----- EXERCISE DATA

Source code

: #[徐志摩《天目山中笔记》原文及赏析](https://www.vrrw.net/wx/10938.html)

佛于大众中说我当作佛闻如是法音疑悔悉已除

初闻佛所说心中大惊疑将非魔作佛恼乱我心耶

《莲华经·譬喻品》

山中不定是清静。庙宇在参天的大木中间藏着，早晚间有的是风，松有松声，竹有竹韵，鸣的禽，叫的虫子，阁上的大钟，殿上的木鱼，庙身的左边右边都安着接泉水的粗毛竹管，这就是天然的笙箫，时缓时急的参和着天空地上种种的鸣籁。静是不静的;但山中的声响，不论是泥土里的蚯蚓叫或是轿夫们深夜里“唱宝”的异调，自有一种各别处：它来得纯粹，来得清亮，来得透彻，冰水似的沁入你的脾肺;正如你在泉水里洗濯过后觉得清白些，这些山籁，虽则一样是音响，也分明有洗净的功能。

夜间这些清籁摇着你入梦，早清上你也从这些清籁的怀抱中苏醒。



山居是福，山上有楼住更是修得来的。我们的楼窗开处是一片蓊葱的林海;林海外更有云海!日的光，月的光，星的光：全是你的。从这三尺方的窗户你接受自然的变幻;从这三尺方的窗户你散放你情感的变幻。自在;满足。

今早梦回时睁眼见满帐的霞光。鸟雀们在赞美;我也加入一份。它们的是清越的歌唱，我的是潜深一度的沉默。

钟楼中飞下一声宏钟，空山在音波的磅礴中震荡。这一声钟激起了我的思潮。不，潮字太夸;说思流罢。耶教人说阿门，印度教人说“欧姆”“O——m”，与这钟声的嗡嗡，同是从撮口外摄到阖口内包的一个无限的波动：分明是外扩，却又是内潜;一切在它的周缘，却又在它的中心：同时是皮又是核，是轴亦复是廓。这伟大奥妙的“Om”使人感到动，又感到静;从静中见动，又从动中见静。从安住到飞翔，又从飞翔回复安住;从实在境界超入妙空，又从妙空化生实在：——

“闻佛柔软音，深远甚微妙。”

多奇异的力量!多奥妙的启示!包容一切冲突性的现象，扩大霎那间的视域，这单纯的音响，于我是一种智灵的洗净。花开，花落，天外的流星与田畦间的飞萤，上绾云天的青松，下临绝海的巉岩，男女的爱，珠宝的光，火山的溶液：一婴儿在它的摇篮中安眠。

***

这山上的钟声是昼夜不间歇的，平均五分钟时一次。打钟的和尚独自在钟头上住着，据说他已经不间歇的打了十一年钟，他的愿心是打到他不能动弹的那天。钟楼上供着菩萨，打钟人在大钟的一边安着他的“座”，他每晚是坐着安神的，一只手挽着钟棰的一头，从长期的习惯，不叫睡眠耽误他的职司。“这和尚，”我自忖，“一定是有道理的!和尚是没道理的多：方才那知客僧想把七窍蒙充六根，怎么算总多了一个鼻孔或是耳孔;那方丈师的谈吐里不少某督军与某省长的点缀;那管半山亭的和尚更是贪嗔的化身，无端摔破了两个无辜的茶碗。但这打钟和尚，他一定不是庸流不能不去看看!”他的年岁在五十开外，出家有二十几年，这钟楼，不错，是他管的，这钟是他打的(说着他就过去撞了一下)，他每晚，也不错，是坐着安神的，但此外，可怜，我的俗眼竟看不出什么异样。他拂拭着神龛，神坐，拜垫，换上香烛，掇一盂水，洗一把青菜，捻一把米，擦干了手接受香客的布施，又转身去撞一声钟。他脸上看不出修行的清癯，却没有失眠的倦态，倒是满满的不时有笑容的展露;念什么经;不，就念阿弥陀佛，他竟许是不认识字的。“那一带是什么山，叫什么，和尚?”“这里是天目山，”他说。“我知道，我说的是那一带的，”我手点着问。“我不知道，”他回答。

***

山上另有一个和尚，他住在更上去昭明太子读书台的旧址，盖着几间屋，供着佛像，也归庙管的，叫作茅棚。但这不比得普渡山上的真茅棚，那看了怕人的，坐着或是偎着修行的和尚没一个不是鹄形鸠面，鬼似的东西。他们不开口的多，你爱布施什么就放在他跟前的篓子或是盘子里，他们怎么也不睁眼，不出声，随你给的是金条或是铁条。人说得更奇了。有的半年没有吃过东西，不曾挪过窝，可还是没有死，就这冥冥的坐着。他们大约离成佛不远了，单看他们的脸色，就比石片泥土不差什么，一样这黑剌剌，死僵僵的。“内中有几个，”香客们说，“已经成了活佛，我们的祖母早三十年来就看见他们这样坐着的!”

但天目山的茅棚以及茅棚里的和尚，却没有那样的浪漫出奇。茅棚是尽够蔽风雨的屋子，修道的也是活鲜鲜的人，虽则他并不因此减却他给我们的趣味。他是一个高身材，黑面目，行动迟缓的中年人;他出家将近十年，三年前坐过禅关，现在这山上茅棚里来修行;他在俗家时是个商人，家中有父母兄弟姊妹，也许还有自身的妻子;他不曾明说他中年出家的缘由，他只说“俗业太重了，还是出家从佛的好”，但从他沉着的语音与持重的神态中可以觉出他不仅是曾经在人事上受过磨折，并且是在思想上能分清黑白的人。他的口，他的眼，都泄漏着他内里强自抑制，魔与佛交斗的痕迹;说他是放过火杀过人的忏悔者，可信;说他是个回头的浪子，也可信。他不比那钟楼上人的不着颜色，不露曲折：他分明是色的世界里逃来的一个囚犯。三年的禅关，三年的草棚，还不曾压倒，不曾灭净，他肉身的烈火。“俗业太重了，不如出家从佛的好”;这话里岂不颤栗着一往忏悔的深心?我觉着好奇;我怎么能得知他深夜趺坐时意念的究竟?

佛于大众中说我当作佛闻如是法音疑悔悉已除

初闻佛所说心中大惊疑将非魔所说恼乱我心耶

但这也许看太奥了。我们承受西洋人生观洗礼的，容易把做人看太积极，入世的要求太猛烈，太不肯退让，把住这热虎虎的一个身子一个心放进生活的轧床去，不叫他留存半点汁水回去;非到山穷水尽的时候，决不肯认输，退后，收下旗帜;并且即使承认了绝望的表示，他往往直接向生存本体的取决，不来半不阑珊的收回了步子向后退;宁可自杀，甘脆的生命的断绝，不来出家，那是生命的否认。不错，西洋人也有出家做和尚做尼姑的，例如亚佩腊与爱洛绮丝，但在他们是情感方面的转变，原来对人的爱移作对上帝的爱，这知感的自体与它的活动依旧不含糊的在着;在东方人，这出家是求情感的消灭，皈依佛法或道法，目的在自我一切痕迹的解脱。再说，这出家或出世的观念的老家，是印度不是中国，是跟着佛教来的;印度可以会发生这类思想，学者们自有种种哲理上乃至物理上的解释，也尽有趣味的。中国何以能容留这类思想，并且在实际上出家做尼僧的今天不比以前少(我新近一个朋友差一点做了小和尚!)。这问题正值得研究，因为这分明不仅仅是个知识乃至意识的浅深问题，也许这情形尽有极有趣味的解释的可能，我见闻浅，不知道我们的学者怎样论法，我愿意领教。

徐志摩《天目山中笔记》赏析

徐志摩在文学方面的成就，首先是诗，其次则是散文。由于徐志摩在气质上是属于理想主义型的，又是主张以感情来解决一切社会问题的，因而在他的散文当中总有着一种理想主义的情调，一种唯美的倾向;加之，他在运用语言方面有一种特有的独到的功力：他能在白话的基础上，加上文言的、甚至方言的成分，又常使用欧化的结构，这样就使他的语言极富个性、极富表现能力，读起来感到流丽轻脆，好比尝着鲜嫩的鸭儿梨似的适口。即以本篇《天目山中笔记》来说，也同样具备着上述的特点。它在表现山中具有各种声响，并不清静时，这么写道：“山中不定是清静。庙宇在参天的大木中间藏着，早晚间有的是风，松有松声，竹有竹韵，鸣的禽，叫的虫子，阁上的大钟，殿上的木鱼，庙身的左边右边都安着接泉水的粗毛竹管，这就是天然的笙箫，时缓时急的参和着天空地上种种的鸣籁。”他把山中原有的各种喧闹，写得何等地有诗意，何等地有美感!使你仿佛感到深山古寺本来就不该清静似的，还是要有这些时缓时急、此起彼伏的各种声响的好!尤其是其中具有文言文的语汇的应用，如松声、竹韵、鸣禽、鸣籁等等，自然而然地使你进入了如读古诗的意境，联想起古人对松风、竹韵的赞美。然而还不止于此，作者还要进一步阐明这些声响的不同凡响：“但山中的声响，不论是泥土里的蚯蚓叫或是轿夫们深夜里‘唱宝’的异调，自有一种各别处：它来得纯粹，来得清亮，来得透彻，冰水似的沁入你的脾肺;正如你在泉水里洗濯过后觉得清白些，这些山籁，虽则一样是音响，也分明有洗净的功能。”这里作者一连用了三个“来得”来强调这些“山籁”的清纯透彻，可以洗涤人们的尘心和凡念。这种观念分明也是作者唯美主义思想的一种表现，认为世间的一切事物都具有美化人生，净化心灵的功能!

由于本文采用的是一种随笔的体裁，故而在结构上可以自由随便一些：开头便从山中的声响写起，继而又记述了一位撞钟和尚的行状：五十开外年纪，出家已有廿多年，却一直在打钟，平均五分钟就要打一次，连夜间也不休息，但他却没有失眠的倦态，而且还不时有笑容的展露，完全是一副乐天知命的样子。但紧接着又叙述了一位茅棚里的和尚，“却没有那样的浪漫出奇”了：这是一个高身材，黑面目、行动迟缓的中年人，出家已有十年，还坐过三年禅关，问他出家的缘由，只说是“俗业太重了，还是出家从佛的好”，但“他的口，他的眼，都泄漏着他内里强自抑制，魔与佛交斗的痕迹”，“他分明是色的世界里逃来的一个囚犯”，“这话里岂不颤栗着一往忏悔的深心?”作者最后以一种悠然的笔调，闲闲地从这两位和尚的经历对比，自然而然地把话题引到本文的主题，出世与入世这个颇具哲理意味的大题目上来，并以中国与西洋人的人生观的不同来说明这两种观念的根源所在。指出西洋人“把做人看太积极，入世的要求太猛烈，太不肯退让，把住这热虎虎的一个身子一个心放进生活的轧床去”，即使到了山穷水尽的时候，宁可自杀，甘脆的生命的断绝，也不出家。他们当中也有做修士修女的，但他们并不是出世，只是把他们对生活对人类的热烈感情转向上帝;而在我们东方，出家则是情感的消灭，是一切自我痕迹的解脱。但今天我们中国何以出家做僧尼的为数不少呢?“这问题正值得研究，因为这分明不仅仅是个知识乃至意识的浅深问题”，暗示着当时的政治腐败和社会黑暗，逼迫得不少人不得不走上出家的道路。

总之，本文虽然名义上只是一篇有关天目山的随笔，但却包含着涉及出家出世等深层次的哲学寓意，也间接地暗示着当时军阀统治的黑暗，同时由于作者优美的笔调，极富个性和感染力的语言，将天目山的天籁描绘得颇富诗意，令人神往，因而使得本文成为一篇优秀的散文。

----------

- [WHAT TO WORK ON] Copy the records above faithfully. Begin at their first line, end at the line containing "今早梦回时睁眼见满帐的霞光。", and include nothing else.

- [TASK ANSWER]
Source code

: #[徐志摩《天目山中笔记》原文及赏析](https://www.vrrw.net/wx/10938.html)

佛于大众中说我当作佛闻如是法音疑悔悉已除

初闻佛所说心中大惊疑将非魔作佛恼乱我心耶

《莲华经·譬喻品》

山中不定是清静。庙宇在参天的大木中间藏着，早晚间有的是风，松有松声，竹有竹韵，鸣的禽，叫的虫子，阁上的大钟，殿上的木鱼，庙身的左边右边都安着接泉水的粗毛竹管，这就是天然的笙箫，时缓时急的参和着天空地上种种的鸣籁。静是不静的;但山中的声响，不论是泥土里的蚯蚓叫或是轿夫们深夜里“唱宝”的异调，自有一种各别处：它来得纯粹，来得清亮，来得透彻，冰水似的沁入你的脾肺;正如你在泉水里洗濯过后觉得清白些，这些山籁，虽则一样是音响，也分明有洗净的功能。

夜间这些清籁摇着你入梦，早清上你也从这些清籁的怀抱中苏醒。



山居是福，山上有楼住更是修得来的。我们的楼窗开处是一片蓊葱的林海;林海外更有云海!日的光，月的光，星的光：全是你的。从这三尺方的窗户你接受自然的变幻;从这三尺方的窗户你散放你情感的变幻。自在;满足。

今早梦回时睁眼见满帐的霞光。鸟雀们在赞美;我也加入一份。它们的是清越的歌唱，我的是潜深一度的沉默。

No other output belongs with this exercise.